Each line of the records below that holds "reccurence" should be returned.

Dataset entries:
____

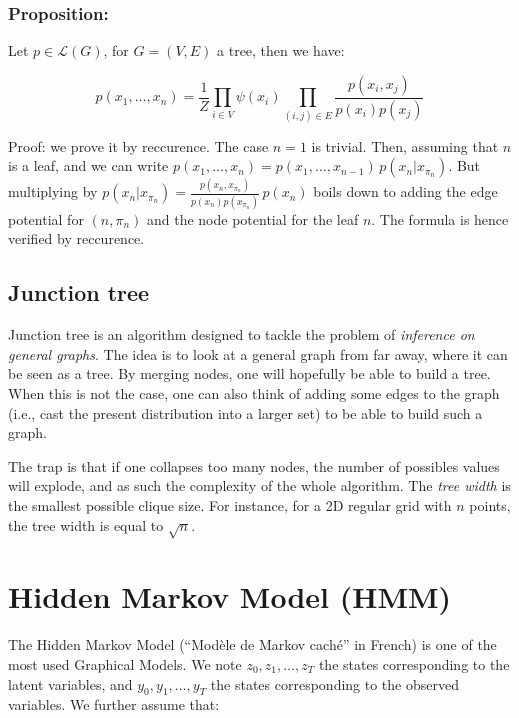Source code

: \documentclass[12pt,a4paper]{report}
\begin{document}
\subsubsection{Proposition:}

Let $p\in \mathcal{L}(G)$, for $G = (V,E)$ a tree, then we have:

\begin{equation}
p(x_1,\dots,x_n)= \frac{1}{Z}\prod_{i\in V}\psi(x_i)\prod_{(i,j)\in E}\frac{p(x_i,x_j)}{p(x_i)p(x_j)}
\end{equation}

Proof: we prove it by reccurence. The case $n=1$ is trivial. Then, assuming that $n$ is a leaf, and we can write $p(x_1,\ldots, x_n)=p(x_1,\ldots, x_{n-1}) \, p(x_n|x_{\pi_n})$.
But multiplying by $p(x_n|x_{\pi_n})=\frac{p(x_n,x_{\pi_n})}{p(x_n)p(x_{\pi_n})} \, p(x_n)$ boils down to adding the edge potential for $(n, \pi_n)$ and the node potential for the leaf $n$.
The formula is hence verified by reccurence.
\subsection{Junction tree}
Junction tree is an algorithm designed to tackle the problem of \textit{inference on general graphs}. The idea is to look at a general graph from far away, where it can be seen as a tree. By merging nodes, one will hopefully be able to build a tree. When this is not the case, one can also think of adding some edges to the graph (i.e., cast the present distribution into a larger set) to be able to build such a graph.

The trap is that if one collapses too many nodes, the number of possibles values will explode, and as such the complexity of the whole algorithm. The \textit{tree width} is the smallest possible clique size. For instance, for a 2D regular grid with $n$ points, the tree width is equal to $\sqrt{n}$.


\section{Hidden Markov Model (HMM)}

The Hidden Markov Model (``Mod\`ele de Markov cach\'e'' in French) is one of the most used Graphical Models. We note $z_0, z_1, \ldots, z_T$ the states corresponding to the latent variables, and $y_0,y_1, \ldots, y_T$ the states corresponding to the observed variables. We further assume that:

\end{document}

____

- _Solution to the problem_
Proof: we prove it by reccurence. The case $n=1$ is trivial. Then, assuming that $n$ is a leaf, and we can write $p(x_1,\ldots, x_n)=p(x_1,\ldots, x_{n-1}) \, p(x_n|x_{\pi_n})$.
The formula is hence verified by reccurence.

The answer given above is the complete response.